From Rotman's Algebraic Topology:
Let $S_{n}(X) = \{\sigma | \sigma : \Delta^n \rightarrow X\}$ be the free abelian group with basis all singular $n$-simplices $\sigma: \Delta^n \rightarrow X$.
For all $n$, $\partial_n \partial_{n+1} = 0$.
Proof:
$\partial \partial \sigma = \partial(\sum_j (-1)^j\sigma \epsilon_j^{n+1}) = \sum _{j,k}(-1)^{j+k}\sigma\epsilon_j^{n+1}\epsilon_k^{n} =$
$ \sum _{j \le k}(-1)^{j+k}\sigma \epsilon_j^{n+1}\epsilon_k^n + \sum _{k \lt j}(-1)^{j+k}\sigma \epsilon_k^{n+1}\epsilon_{j-1}^n$ .
In the second sum, change the variables to $p = k$ and $q = j-1$ and now each term appears twice:
$ \sum _{j \le k}(-1)^{j+k}\sigma \epsilon_j^{n+1}\epsilon_k^n + \sum _{p \le q}(-1)^{p+q+1}\sigma \epsilon_p^{n+1}\epsilon_{q}^n$,
once in the first sum with positive sign and once in the second sum with opposite sign.
How does each term appear twice?
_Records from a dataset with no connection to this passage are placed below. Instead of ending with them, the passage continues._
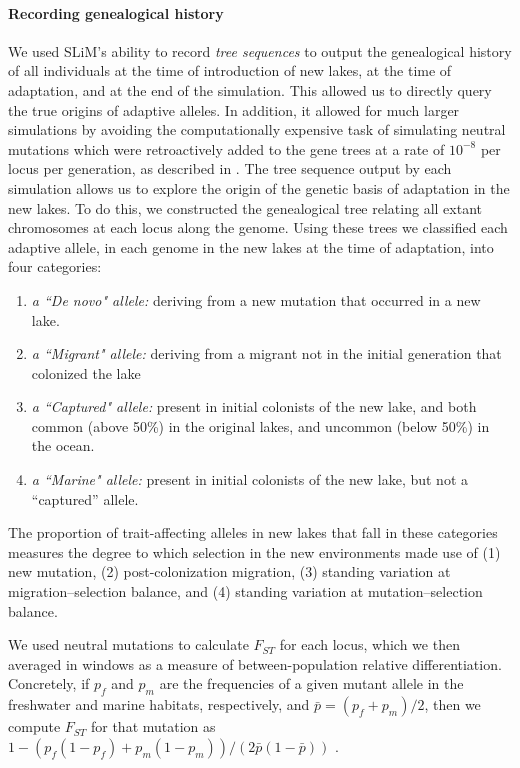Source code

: \documentclass{article}
\begin{document}
\paragraph{Recording genealogical history}

We used SLiM's ability to record \emph{tree sequences} \citep{haller2018treesequence,Kelleher2016} to output the genealogical history of all individuals at the time of introduction of new lakes, at the time of adaptation, and at the end of the simulation. This allowed us to directly query the true origins of adaptive alleles. 
In addition, it allowed for much larger simulations by avoiding the computationally expensive task of simulating neutral mutations which were retroactively added to the gene trees at a rate of $10^{-8}$ per locus per generation, as described in \citet{kelleher2018efficient}.
The tree sequence output by each simulation allows us to explore the origin of the genetic basis of adaptation in the new lakes. 
To do this, we constructed the genealogical tree relating all extant chromosomes at each locus along the genome. 
Using these trees we classified each adaptive allele, in each genome in the new lakes at the time of adaptation, into four categories:

\begin{enumerate}
    \item \emph{a ``De novo" allele:}
        deriving from a new mutation that occurred in a new lake.
    \item \emph{a ``Migrant" allele:} 
        deriving from a migrant not in the initial generation that colonized the lake
    \item \emph{a ``Captured" allele:}
        present in initial colonists of the new lake, 
        and both common (above 50\%) in the original lakes,
        and uncommon (below 50\%) in the ocean.
    \item \emph{a ``Marine" allele:} 
        present in initial colonists of the new lake, 
        but not a ``captured'' allele.
\end{enumerate}

The proportion of trait-affecting alleles in new lakes that fall in these categories measures the degree to which selection in the new environments made use of (1) new mutation, (2) post-colonization migration, (3) standing variation at migration--selection balance, and (4) standing variation at mutation--selection balance.

We used neutral mutations to calculate $F_{ST}$ for each locus, which we then averaged in windows as a measure of between-population relative differentiation. 
Concretely, if $p_f$ and $p_m$ are the frequencies of a given mutant allele in the freshwater and marine habitats, respectively, and $\bar p = (p_f + p_m)/2$, 
then we compute $F_{ST}$ for that mutation as $1 - (p_f (1-p_f) + p_m (1-p_m))/ (2 \bar p (1-\bar p))$ \citep{Gillespie_1998}. 
\end{document}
Let $p - 2$ and $q = 4$ which implies $k = 2$ and $j = 5$, but $5$ is not less than $2$ and therefore cannot be in the first sum.
What am I missing here?
Notice in the second line, the sum ranges over all pairs of $j,k$ as those indices range over all the subscripts of the edges. Think of this as a big square of summands.
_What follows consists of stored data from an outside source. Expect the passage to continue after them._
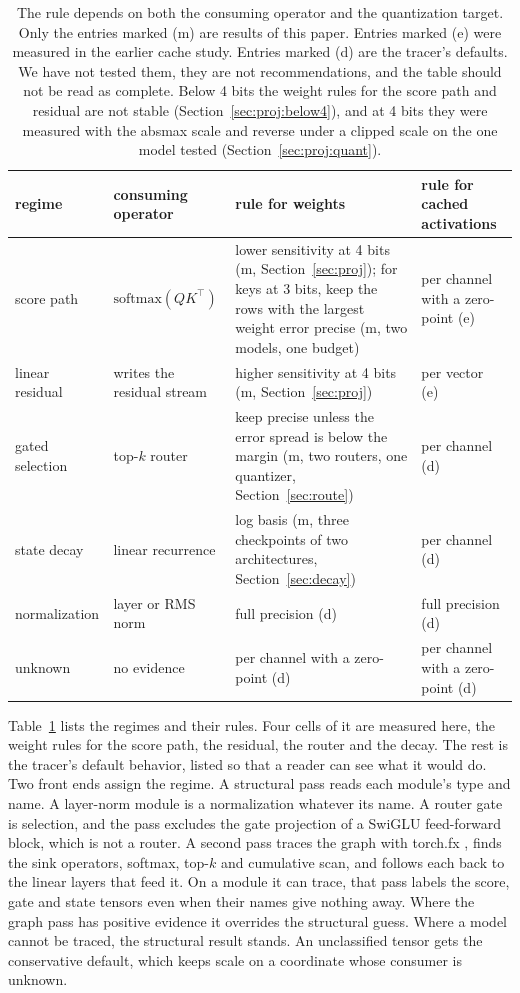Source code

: \documentclass[10pt]{article}
\begin{document}
\begin{table}[t]
\centering
\small
\begin{tabular}{p{2.4cm}p{3.0cm}p{4.3cm}p{4.3cm}}
\toprule
regime & consuming operator & rule for weights & rule for cached activations \\
\midrule
score path & $\mathrm{softmax}(QK^\top)$ & lower sensitivity at 4 bits (m, Section~\ref{sec:proj}); for keys at 3 bits, keep the rows with the largest weight error precise (m, two models, one budget) & per channel with a zero-point (e) \\
linear residual & writes the residual stream & higher sensitivity at 4 bits (m, Section~\ref{sec:proj}) & per vector (e) \\
gated selection & top-$k$ router & keep precise unless the error spread is below the margin (m, two routers, one quantizer, Section~\ref{sec:route}) & per channel (d) \\
state decay & linear recurrence & log basis (m, three checkpoints of two architectures, Section~\ref{sec:decay}) & per channel (d) \\
normalization & layer or RMS norm & full precision (d) & full precision (d) \\
unknown & no evidence & per channel with a zero-point (d) & per channel with a zero-point (d) \\
\bottomrule
\end{tabular}
\caption{The rule depends on both the consuming operator and the quantization target. Only the
entries marked (m) are results of this paper. Entries marked (e) were measured in the earlier
cache study. Entries marked (d) are the tracer's defaults. We have not tested them, they are not
recommendations, and the table should not be read as complete. Below 4 bits the weight rules for the score path
and residual are not stable (Section~\ref{sec:proj:below4}), and at 4 bits they were measured
with the absmax scale and reverse under a clipped scale on the one model tested
(Section~\ref{sec:proj:quant}).}
\label{tab:regimes}
\end{table}

Table~\ref{tab:regimes} lists the regimes and their rules. Four cells of it are measured here,
the weight rules for the score path, the residual, the router and the decay. The rest is the
tracer's default behavior, listed so that a reader can see what it would do. Two front ends assign the regime. A
structural pass reads each module's type and name. A layer-norm module is a normalization whatever
its name. A router gate is selection, and the pass excludes the gate projection of a SwiGLU
feed-forward block, which is not a router. A second pass traces the graph with torch.fx
\citep{reed2022torchfx}, finds the sink operators, softmax, top-$k$ and cumulative scan, and
follows each back to the linear layers that feed it. On a module it can trace, that pass labels the score, gate and state
tensors even when their names give nothing away. Where the graph pass has positive evidence it
overrides the structural guess. Where a model cannot be traced, the structural result stands. An
unclassified tensor gets the conservative default, which keeps scale on a coordinate whose
consumer is unknown.
\end{document}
The sums in the third and fourth lines might appear to be sums only along one row or one column of that square (i.e., for fixed $j$ or for fixed $k$), but they are not. They are sums of the upper and lower triangular regions of that square. What is being observed is that for each term in either of these triangles of summands, there is a cancelling summand in the other triangle.
The reason for changing variables is that it is not the case that the $j,k$ term cancels the $k,j$ term.